AIM OF THE TASK.
For the material below, the sole required output is the number of lines that include "However".
[DATA EXTRACTS]
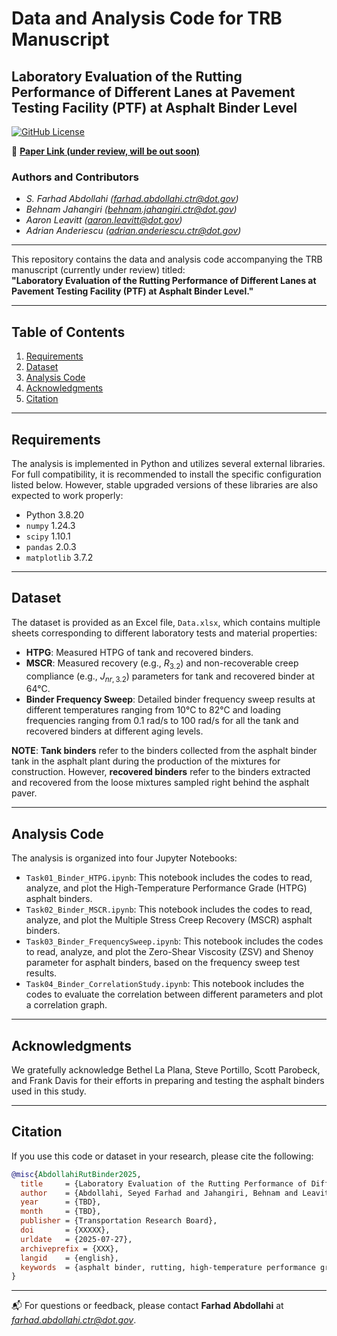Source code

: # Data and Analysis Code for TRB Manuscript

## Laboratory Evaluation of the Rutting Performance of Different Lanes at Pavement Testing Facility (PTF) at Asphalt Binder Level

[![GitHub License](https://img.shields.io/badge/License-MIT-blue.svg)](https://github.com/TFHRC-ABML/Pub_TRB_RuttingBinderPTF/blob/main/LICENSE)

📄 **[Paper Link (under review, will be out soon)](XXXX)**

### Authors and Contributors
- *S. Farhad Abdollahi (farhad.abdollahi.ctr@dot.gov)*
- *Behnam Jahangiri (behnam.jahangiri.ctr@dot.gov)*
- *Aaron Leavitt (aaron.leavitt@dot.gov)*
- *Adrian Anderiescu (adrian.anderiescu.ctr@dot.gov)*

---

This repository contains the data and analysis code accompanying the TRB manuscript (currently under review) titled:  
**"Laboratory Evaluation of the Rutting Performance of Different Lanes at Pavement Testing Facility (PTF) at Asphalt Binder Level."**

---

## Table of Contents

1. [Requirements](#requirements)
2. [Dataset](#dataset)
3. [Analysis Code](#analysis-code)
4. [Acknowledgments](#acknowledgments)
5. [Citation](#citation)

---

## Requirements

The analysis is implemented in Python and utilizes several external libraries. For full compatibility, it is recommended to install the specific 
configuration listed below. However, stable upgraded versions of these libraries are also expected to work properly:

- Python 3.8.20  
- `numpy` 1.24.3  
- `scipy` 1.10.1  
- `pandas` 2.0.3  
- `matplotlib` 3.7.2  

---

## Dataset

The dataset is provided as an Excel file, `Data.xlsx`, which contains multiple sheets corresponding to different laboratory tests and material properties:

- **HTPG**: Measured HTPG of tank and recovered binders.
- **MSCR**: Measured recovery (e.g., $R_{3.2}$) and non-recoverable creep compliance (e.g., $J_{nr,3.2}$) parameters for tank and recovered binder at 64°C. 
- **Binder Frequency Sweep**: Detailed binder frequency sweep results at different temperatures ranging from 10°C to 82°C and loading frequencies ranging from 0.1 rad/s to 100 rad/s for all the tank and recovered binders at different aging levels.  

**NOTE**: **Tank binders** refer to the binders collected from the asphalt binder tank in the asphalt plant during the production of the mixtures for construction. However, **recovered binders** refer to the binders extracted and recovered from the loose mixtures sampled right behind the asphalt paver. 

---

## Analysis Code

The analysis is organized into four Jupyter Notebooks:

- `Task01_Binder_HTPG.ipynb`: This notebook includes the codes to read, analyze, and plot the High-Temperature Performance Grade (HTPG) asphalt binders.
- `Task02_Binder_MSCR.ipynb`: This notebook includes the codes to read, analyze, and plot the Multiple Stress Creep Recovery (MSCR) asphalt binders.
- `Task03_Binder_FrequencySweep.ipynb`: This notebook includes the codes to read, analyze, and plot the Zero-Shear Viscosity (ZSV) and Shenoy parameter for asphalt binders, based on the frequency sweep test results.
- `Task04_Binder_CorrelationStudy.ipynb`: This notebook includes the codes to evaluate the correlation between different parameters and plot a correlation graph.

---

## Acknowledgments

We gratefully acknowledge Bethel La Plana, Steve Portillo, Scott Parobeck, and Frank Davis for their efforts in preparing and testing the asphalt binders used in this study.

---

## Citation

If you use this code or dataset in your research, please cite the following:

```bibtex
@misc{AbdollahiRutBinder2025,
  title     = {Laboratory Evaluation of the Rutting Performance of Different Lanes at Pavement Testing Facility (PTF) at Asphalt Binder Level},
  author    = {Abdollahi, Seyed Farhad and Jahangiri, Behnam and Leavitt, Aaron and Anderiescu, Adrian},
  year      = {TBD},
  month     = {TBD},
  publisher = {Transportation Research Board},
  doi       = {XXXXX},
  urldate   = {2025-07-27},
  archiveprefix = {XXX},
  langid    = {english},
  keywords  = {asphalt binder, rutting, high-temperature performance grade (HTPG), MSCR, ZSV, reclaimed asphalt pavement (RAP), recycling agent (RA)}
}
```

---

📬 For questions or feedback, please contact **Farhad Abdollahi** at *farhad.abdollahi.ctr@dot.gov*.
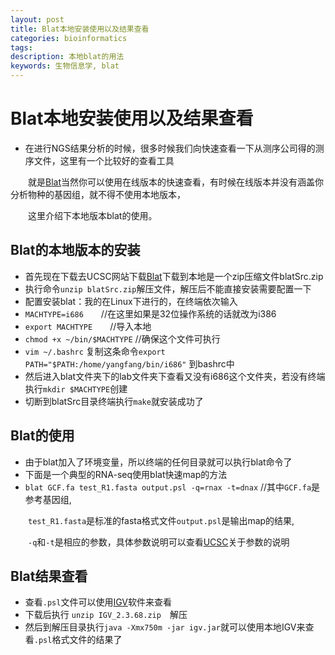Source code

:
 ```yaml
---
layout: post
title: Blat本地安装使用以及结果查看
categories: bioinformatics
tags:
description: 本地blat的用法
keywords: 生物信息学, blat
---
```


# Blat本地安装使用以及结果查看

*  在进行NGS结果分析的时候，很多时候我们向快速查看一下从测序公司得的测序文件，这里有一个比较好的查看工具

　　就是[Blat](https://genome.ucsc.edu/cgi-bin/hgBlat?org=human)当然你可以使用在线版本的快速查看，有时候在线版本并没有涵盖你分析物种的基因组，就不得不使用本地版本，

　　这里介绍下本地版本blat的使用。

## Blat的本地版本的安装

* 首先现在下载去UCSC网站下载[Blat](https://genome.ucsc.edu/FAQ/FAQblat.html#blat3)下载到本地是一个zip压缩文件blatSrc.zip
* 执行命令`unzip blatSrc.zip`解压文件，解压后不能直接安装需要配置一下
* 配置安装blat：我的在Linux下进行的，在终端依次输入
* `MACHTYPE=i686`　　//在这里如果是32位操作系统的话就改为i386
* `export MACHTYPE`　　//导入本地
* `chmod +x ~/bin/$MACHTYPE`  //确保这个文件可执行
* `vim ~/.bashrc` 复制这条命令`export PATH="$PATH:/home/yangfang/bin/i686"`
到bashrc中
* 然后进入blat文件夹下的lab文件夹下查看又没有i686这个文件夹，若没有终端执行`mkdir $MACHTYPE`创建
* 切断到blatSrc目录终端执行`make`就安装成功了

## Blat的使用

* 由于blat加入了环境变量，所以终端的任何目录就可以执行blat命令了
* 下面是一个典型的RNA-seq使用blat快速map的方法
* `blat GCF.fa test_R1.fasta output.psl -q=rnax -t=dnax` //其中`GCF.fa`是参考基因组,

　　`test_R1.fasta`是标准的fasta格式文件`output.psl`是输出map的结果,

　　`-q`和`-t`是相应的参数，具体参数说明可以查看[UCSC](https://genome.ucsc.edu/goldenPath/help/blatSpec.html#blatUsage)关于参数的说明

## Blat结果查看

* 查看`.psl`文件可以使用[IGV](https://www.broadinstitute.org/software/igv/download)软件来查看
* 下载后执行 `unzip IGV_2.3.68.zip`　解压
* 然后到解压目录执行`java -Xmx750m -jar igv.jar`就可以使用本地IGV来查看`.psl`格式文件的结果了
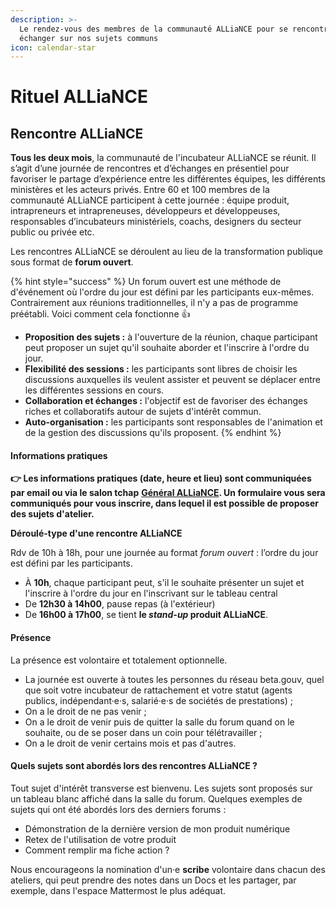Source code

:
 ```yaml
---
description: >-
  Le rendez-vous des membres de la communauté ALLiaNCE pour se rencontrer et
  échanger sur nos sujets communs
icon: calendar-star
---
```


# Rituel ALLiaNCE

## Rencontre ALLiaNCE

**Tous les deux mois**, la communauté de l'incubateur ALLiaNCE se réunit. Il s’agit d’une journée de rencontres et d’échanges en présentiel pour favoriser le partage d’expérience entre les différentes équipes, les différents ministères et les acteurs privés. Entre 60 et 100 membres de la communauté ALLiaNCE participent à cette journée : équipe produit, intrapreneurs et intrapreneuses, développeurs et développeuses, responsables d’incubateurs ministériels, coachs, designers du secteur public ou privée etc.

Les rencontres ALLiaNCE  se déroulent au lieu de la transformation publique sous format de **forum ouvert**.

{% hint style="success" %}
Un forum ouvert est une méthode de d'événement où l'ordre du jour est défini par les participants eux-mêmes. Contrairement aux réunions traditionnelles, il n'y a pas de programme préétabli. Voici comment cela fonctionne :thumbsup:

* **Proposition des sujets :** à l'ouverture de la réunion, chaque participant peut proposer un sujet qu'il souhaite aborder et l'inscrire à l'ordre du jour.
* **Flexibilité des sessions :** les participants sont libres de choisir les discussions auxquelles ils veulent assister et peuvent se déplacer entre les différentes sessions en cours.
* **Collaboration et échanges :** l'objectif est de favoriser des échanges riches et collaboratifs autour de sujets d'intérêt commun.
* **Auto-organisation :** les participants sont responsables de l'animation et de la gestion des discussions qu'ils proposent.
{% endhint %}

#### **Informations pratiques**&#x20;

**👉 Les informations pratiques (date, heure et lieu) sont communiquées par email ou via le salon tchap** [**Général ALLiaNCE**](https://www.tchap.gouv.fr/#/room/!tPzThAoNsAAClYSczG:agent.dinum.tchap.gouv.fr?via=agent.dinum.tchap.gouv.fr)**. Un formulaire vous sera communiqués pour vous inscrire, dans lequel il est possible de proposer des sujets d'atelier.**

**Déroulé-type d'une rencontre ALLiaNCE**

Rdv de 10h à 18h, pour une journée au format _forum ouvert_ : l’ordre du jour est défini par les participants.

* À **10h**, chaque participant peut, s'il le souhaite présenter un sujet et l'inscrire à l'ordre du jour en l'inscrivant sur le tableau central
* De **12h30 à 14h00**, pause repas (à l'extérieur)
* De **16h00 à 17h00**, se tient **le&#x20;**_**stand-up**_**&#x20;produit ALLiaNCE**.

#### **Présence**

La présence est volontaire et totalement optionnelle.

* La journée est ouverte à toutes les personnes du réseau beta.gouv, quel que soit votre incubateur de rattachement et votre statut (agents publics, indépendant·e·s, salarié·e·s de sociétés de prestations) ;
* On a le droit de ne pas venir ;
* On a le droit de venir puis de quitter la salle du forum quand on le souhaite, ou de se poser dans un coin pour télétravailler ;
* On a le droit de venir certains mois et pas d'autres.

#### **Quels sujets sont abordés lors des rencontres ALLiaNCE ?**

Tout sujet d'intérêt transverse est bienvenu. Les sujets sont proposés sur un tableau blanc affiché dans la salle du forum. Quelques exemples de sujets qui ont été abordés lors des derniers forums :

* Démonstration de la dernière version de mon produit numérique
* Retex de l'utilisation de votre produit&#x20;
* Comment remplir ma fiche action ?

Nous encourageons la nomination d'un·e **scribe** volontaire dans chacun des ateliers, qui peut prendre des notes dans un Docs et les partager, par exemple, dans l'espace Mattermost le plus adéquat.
[/DATA EXTRACTS]
OUTPUT FOR THIS TASK.
2